I thought that might be the best way to get your attention. Did you know that around 12 million of us tuned in each day to watch the impeachment inquiry hearings?

I know because I was one of them.

I didn’t start out that way. I began the week planning on sticking to my pattern of hearing summaries each morning and ignoring the news the rest of the day … walking that tightrope of being informed without getting my whole life sucked in.

And … then I got sucked in.

And, not without good reason. After all, this is history and being a witness to history is important.

And once I started, I was captivated by the courage of many of the witnesses. That with the Constitution continually under attack, some will still risk their jobs to rise to its defense. I was inspired.

And … as I watched and listened, I felt something else happening in my heart that I want to share to see if it might be happening in yours as well.

I realized my heart was wanting victory more than justice. And that this process was designed and even intentionally marketed to us to produce that desire.

However necessary and proper they are, these proceedings are marketed to us like sports. Each team has its star players – the ones we love and the ones we love to hate. Broadcasters provide highlights and commentary at halftime and versions of SportsCenter so we can watch it all again at the end of the day.

And if this are being marketed to us, it means someone is profiting. And it is not just the TV networks. It is those reaping huge profits from injustices that continue and even deepen while we look the other way. While we get sucked in.

The Roman Empire used bread and circuses to keep the people content amidst deep injustice because it worked. Trouble is, this is truly a sophisticated circus … because it actually isn’t sport. It is about injustice. There are important things debated here that should not be ignored. The very fitness of our leaders to lead.

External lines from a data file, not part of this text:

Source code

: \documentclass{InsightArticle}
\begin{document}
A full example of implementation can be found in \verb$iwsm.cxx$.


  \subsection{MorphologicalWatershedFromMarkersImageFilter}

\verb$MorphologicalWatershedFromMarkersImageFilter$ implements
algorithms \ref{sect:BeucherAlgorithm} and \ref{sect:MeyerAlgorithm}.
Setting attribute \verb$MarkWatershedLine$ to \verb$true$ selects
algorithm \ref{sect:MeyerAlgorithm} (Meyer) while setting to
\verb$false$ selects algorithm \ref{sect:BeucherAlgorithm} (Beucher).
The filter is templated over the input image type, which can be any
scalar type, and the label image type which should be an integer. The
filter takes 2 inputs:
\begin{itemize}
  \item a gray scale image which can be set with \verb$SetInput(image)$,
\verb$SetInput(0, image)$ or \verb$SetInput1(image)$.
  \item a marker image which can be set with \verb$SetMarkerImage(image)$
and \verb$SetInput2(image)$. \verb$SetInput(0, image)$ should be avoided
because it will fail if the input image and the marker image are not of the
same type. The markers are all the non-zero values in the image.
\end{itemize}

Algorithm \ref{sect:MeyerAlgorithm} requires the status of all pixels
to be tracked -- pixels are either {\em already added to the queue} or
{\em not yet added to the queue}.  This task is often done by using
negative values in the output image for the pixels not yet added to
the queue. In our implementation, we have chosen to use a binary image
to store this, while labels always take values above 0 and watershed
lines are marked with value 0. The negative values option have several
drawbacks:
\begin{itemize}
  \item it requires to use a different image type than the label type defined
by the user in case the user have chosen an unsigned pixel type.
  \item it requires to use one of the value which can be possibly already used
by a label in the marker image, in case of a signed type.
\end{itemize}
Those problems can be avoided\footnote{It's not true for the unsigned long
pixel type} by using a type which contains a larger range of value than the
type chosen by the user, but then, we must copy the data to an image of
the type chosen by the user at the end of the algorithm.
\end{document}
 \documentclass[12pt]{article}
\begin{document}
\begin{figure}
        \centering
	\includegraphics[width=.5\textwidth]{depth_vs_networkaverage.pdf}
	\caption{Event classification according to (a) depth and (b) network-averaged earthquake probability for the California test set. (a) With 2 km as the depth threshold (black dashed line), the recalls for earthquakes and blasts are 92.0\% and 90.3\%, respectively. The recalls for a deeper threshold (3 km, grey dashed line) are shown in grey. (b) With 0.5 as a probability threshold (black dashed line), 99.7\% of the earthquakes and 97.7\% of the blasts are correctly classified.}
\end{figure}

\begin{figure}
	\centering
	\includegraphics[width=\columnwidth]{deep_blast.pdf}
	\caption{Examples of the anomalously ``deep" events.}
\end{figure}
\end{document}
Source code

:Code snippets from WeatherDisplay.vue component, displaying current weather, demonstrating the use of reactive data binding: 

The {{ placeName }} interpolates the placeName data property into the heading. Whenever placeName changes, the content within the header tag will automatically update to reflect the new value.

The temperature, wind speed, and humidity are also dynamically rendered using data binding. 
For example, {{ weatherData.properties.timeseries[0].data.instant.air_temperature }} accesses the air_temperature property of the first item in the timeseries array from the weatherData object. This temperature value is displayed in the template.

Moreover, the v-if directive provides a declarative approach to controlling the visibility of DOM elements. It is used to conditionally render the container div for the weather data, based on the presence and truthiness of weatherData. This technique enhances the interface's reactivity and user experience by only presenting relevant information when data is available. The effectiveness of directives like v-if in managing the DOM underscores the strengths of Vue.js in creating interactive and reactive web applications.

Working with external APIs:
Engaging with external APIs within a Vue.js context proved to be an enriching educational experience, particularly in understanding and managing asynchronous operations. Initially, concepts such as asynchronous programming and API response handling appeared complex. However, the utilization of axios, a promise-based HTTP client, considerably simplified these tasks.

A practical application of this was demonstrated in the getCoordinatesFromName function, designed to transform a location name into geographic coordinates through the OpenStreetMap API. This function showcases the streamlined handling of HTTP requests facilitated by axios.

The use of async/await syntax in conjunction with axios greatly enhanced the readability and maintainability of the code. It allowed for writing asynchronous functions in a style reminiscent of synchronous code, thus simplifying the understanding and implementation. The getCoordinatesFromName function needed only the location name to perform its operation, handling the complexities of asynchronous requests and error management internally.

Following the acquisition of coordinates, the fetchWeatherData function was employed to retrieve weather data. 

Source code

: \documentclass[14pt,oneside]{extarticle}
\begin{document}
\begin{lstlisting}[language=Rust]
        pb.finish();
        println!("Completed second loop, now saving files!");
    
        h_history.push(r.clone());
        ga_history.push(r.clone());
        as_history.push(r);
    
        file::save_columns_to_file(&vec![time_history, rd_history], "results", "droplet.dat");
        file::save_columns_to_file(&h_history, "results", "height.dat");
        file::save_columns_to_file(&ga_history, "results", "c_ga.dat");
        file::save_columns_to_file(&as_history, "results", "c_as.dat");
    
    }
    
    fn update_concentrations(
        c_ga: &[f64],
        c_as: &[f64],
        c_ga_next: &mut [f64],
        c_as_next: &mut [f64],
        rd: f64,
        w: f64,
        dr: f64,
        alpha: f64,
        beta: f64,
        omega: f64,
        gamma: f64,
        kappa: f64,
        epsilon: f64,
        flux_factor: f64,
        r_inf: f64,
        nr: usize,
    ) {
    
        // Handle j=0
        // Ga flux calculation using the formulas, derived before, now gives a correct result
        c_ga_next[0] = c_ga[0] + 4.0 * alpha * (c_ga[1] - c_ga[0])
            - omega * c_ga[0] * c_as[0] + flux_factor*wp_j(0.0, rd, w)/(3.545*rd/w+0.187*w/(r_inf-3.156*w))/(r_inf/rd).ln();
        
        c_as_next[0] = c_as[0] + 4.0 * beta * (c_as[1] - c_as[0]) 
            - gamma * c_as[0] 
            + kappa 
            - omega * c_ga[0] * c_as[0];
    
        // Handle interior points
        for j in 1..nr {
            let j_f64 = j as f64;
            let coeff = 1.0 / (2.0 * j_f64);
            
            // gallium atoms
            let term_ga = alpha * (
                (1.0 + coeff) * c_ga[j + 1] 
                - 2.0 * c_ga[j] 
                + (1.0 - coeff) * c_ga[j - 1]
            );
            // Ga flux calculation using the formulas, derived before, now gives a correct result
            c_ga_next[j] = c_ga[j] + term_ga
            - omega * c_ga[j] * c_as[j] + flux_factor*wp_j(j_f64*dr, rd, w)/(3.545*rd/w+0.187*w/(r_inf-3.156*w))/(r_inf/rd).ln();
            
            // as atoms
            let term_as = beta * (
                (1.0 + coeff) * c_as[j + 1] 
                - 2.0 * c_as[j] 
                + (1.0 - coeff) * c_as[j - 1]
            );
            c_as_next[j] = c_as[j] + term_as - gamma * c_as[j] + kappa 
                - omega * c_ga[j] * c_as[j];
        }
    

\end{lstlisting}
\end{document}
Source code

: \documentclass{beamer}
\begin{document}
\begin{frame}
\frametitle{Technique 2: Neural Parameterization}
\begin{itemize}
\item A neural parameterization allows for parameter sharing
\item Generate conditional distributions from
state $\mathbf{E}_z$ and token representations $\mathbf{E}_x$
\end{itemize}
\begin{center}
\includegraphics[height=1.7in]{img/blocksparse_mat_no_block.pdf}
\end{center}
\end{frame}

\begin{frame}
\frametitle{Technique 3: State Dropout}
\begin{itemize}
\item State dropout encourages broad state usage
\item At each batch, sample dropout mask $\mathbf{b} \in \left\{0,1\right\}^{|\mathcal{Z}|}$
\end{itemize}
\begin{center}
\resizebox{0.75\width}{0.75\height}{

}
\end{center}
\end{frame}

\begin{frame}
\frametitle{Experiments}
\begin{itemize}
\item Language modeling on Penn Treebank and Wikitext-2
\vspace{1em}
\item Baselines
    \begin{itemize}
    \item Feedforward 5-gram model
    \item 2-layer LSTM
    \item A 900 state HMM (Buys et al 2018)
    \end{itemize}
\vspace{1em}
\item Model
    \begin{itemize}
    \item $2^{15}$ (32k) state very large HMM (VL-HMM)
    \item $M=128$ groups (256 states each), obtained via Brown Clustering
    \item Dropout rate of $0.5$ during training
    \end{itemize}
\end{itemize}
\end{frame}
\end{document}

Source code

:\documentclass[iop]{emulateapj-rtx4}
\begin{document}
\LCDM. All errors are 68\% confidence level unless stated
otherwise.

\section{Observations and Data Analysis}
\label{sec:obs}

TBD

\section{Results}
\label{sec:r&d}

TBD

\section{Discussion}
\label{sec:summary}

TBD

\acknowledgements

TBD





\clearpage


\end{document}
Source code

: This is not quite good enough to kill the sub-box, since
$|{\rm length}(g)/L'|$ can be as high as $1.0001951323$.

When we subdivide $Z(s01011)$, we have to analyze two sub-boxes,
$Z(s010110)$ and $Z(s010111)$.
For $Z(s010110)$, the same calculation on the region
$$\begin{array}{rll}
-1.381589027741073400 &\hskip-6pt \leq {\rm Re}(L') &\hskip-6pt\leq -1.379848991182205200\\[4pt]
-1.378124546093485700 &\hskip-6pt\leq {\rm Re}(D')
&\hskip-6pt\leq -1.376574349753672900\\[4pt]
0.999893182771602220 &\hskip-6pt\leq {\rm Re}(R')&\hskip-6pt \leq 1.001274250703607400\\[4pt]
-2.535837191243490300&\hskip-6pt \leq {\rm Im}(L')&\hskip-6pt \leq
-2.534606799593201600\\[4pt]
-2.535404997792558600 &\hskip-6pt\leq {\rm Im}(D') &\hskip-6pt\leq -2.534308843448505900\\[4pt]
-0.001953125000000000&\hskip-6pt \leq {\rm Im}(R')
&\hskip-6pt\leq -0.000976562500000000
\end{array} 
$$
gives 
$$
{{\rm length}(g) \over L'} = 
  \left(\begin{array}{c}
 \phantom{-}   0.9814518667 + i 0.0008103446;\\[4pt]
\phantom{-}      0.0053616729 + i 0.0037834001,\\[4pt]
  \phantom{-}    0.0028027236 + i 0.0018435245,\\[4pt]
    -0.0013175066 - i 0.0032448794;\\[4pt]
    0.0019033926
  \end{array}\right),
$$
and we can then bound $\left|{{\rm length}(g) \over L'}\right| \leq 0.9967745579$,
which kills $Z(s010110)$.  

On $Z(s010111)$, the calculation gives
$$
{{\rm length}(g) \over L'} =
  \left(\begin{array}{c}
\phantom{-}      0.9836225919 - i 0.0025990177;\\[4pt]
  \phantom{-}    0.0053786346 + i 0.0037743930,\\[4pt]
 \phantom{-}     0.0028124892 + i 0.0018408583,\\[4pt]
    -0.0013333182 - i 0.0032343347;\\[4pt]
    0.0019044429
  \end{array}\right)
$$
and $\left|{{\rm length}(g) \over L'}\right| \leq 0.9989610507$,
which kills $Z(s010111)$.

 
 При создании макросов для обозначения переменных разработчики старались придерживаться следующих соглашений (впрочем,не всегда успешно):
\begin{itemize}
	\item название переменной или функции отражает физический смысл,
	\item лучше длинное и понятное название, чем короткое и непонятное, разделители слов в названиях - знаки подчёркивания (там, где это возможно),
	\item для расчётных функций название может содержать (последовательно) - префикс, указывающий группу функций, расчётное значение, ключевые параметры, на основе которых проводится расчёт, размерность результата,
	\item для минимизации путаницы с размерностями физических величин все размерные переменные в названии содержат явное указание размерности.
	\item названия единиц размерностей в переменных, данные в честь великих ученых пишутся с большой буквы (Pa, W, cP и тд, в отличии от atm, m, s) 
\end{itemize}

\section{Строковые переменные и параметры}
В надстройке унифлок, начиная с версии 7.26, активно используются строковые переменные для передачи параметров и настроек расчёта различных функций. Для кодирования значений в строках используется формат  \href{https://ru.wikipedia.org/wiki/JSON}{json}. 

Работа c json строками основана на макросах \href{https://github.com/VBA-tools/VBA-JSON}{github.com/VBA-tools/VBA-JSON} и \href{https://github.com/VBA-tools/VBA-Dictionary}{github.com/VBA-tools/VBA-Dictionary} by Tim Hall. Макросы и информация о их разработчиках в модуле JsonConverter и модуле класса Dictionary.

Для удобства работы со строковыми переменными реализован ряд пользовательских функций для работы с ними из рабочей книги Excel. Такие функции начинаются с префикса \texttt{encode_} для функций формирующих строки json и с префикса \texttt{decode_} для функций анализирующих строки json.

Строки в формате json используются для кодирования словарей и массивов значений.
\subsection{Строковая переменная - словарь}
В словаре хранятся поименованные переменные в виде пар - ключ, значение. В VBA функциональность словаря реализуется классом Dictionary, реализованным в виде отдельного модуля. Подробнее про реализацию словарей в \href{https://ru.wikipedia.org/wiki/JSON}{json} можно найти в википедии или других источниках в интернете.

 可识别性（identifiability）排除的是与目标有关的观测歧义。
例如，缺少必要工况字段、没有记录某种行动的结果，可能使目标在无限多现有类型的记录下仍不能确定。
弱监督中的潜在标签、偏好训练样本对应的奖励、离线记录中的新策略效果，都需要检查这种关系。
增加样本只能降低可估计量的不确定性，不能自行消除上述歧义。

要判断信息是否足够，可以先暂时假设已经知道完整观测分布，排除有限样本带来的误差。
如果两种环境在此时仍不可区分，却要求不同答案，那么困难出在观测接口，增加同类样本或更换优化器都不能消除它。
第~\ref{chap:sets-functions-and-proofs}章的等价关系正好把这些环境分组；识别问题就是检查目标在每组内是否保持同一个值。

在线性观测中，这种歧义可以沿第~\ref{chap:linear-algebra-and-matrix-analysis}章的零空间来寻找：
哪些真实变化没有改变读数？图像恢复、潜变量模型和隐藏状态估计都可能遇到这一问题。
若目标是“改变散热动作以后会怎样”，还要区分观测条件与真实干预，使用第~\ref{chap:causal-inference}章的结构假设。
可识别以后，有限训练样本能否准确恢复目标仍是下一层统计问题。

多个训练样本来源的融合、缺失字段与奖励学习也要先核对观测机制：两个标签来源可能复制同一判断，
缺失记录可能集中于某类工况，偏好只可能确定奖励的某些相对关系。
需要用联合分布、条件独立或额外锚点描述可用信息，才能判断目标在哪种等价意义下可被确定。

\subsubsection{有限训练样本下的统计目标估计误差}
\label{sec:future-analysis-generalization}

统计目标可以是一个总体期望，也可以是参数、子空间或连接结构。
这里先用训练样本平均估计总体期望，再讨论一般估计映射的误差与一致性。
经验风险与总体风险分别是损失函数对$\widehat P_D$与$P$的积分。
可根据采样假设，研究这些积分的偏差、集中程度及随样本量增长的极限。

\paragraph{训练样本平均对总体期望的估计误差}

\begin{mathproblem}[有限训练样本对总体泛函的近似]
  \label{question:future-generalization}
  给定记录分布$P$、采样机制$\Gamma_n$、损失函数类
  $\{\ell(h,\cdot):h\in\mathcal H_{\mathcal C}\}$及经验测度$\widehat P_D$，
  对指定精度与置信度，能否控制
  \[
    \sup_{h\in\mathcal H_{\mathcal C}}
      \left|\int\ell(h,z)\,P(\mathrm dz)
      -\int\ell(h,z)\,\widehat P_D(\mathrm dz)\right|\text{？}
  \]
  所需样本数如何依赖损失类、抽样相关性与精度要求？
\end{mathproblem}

And yet, our system for doing this perpetuates the injustice. The very core of our national values debated on a stage where each player has to raise nearly seven million dollars a year to keep their seat … and every word they say means money given either to them or their next opponent. Even with best intentions and purest hearts, how can this be government of the people, by the people, for the people?

And yet, what do we do? This is what we have, right? Didn’t President Obama remind us that “Politics is the art of the possible?” We have to work within the system because that’s what we have. As President Obama told Ta-nehisi Coates, “Better is good. I’ll take better every time, because better is hard. Better may not be good as the best, but better is surprisingly hard to obtain. And better is actually harder than worse.”

So, we do what we can and trust Dr. King that “the arc of the moral universe is long but bends toward justice.”

It’s a convincing and appropriate argument for dedicated people like President Obama and so many others who have devoted their lives to working within the system. Indeed, being an artist of the possible – is the way change from within happens.

And I am wrestling with all these things … and then I read today’s Gospel.

Today is what most of the church calls the Feast of Christ the King. It springs from 1925 when Pope Pius XI reacted in fear to the increasing secularization of European governments. Pius thought making everyone recognize Christ’s kingship would serve what he believed was God’s will of the alignment of church and state that had stood in Europe since the time of Constantine and Theodosius in the fourth century.

Years ago, All Saints Church started calling this observance the Reign of Divine Love, recognizing it is antithetical to the very nature of God to place Christ on a throne of domination.

The Gospel we hear this morning speaks to this. Jesus is not on the throne but on trial before it.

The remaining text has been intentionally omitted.